Last Friday the Jordan Center joined with the NYU History Department’s History of Women and Gender group to welcome Anna Krylova to Washington Square. We enjoyed a lively discussion, stimulated by Krylova’s paper on how findings from her research into Soviet re-thinking of gender categories and the acceptance of the woman-soldier identity can be applicable to the field of gender history as a whole.

To begin the event, we viewed clips from Sergei’s Eisenstein’s 1938 film Aleksandr Nevsky which highlight women’s differing reactions to a time of war. As Novgorod is attacked, one maiden chose a traditional path by pledging to marry the most courageous warrior, while another, Vasilisa, responds by donning chainmail, taking up the sword and eventually proving herself as the bravest soldier. (Is it note-worthy that we never found out the name of the “traditional” woman?) Neither of the women loses her femininity and at the end of the movie, they find love as part of a heterosexual couple. That these two female protagonists are able to take different paths while retaining their identities as women, shows that Soviet society allowed for multiple, non-oppositional ways of realising your womanhood. It is significant, Krylova noted, that the directors of this film about thirteenth century Russia even chose to include this gender-disrupting, gender-probing storyline at all.
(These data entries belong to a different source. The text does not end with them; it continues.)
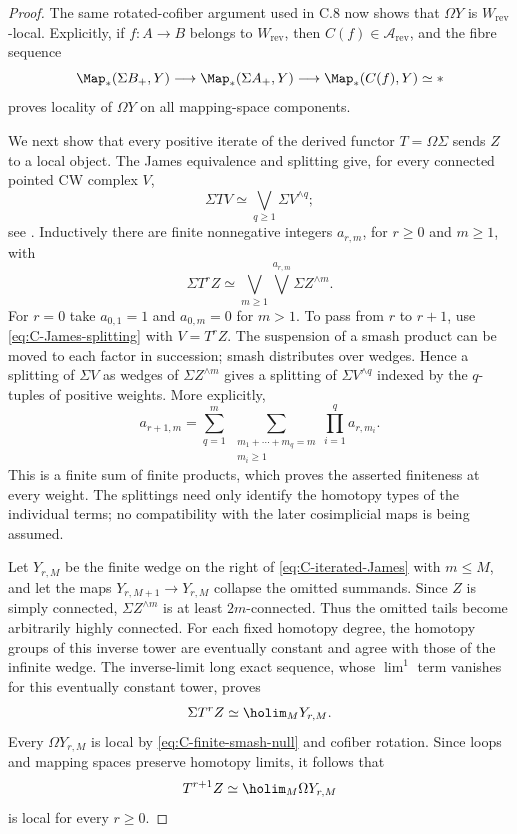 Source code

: \begin{proof}
The same rotated-cofiber argument used in C.8 now shows that $\Omega Y$ is $W_{\mathrm{rev}}$-local. Explicitly, if $f:A\to B$ belongs to $W_{\mathrm{rev}}$, then $C(f)\in\mathcal A_{\mathrm{rev}}$, and the fibre sequence
\[
 \Map_*(\Sigma B_+,Y)\longrightarrow
 \Map_*(\Sigma A_+,Y)\longrightarrow
 \Map_*(C(f),Y)\simeq *
\]
proves locality of $\Omega Y$ on all mapping-space components.

We next show that every positive iterate of the derived functor $T=\Omega\Sigma$ sends $Z$ to a local object. The James equivalence and splitting give, for every connected pointed CW complex $V$,
\begin{equation}\label{eq:C-James-splitting}
 \Sigma T V\simeq
 \bigvee_{q\geq1}\Sigma V^{\wedge q};
\end{equation}
see \cite[Proposition 4I.2 and Theorem 4J.1]{FGHHatcher2002}.
Inductively there are finite nonnegative integers $a_{r,m}$, for $r\geq0$ and $m\geq1$, with
\begin{equation}\label{eq:C-iterated-James}
 \Sigma T^r Z\simeq
 \bigvee_{m\geq1}\bigvee^{a_{r,m}}\Sigma Z^{\wedge m}.
\end{equation}
For $r=0$ take $a_{0,1}=1$ and $a_{0,m}=0$ for $m>1$. To pass from $r$ to $r+1$, use \eqref{eq:C-James-splitting} with $V=T^rZ$. The suspension of a smash product can be moved to each factor in succession; smash distributes over wedges. Hence a splitting of $\Sigma V$ as wedges of $\Sigma Z^{\wedge m}$ gives a splitting of $\Sigma V^{\wedge q}$ indexed by the $q$-tuples of positive weights. More explicitly,
\[
 a_{r+1,m}=
 \sum_{q=1}^m\ \sum_{\substack{m_1+\cdots+m_q=m\\m_i\geq1}}
          \prod_{i=1}^q a_{r,m_i}.
\]
This is a finite sum of finite products, which proves the asserted finiteness at every weight. The splittings need only identify the homotopy types of the individual terms; no compatibility with the later cosimplicial maps is being assumed.

Let $Y_{r,M}$ be the finite wedge on the right of \eqref{eq:C-iterated-James} with $m\leq M$, and let the maps $Y_{r,M+1}\to Y_{r,M}$ collapse the omitted summands. Since $Z$ is simply connected, $\Sigma Z^{\wedge m}$ is at least $2m$-connected. Thus the omitted tails become arbitrarily highly connected. For each fixed homotopy degree, the homotopy groups of this inverse tower are eventually constant and agree with those of the infinite wedge. The inverse-limit long exact sequence, whose $\lim^1$ term vanishes for this eventually constant tower, proves
\[
 \Sigma T^r Z\simeq\holim_M Y_{r,M}.
\]
Every $\Omega Y_{r,M}$ is local by \eqref{eq:C-finite-smash-null} and cofiber rotation. Since loops and mapping spaces preserve homotopy limits, it follows that
\[
 T^{r+1}Z\simeq\holim_M\Omega Y_{r,M}
\]
is local for every $r\geq0$.


\end{proof}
Using issues raised by these film clips, Krylova challenged the persistent notion of gender binaries, even within gender history. She noted that even as scholars accept multiplicity and flexibility of gender identities, they continue to center on the male-female, masculine-feminine binary. In a binary situation, when a part of one identity changes, there is a move towards the other. In Aleksandr Nevsky however, as in other spheres of life, this not the case. Krylova argued that although the woman-warrior in Aleksandr Nevsky changes the traditional idea of female identity by engaging in combat, this does not masculinize her. This echoes the argument Krylova makes in her book, Soviet Women in Combat, that Soviet women soldiers fighting during the Great Patriotic war were expressing — not repressing  — their female identity, and created a feminine space even at the front lines. Likewise, in Aleksandr Nevsky, Vasilisa does not move from the female sphere of the home front to the male sphere of combat, but fully expresses her female identity in a different place. Heterosexual attractiveness does not disqualify her from being an effective soldier, nor obscure her battle-field prowess, but disrupts the binary between female and male-solider. After highlighting key developments in gender history since the 1980s, Krylova suggested that Aleksandr Nevsky and the Soviet case can help and encourage historians of gender to continue to re-think their categories, especially in the way historical narratives are structured.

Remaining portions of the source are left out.